Square shares are jumping in pre-market stock trading action after the company smashed analysts’ estimates for virtually all relevant variables including a 16% beyond-expected leap in total revenues.
The digital payments company saw its total revenues land at $5.057 billion for the quarter, although that figure includes the raw amount of bitcoin revenue received, which contributes to inflating the firm’s top-line.
After excluding Bitcoin dealings, Square (SQ) revenues landed at $1.546 billion, which results in a 43.8% jump compared to a year ago, partially resulting from a lower comparative baseline since the first quarter of 2020 was one of the worst for the firm amid the pandemic.
Meanwhile, revenues from Square’s Cash App, excluding Bitcoin (BTC) dealings, jumped 27% compared to the previous quarter while more than doubling compared to a year ago. This feature was launched during the second quarter of 2019 and, since then, it has moved from producing 13% of the firm’s total revenue to 34% as of this quarter.

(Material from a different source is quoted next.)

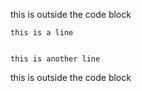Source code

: this is outside the code block

    this is a line


    this is another line

this is outside the code block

The company also reported its third consecutive quarter of post-pandemic growth in gross processing volumes (GPV) after Square reported a drop in GPVs as a result of lockdowns back in the second quarter of last year. By the end of this first quarter, GPVs advanced 29% compared to the previous three-month period.
Meanwhile, Square revenues reported a 10.2% quarter-on-quarter leap while the company’s gross margin advanced 500 basis points (ex. BTC revenues) moving from 57.3% the previous quarter to 62.3% by the end of the first three months of 2021.
Total gross profits ended the quarter at $963.5 million, up 79% compared to a year ago while 20% higher than the past quarter. Moreover, the firm’s operating results swung to positive territory, moving from a $90 million operating loss last year to a $67.7 million profit by the end of 31 March 2021.
Square reported a net income of $39 million compared to a $105.9 million loss reported a year ago while 15% higher than the $34 million profit reported by the firm last month after excluding a non-recurring profit from the company’s equity investment in DoorDash.
In regards to the future, Square expects that GPV and gross profits should continue to surge as a result of a lower comparative baseline and an improvement in in-person activity due to regional reopenings and other positive developments in the virus front on the back of en-masse vaccinations.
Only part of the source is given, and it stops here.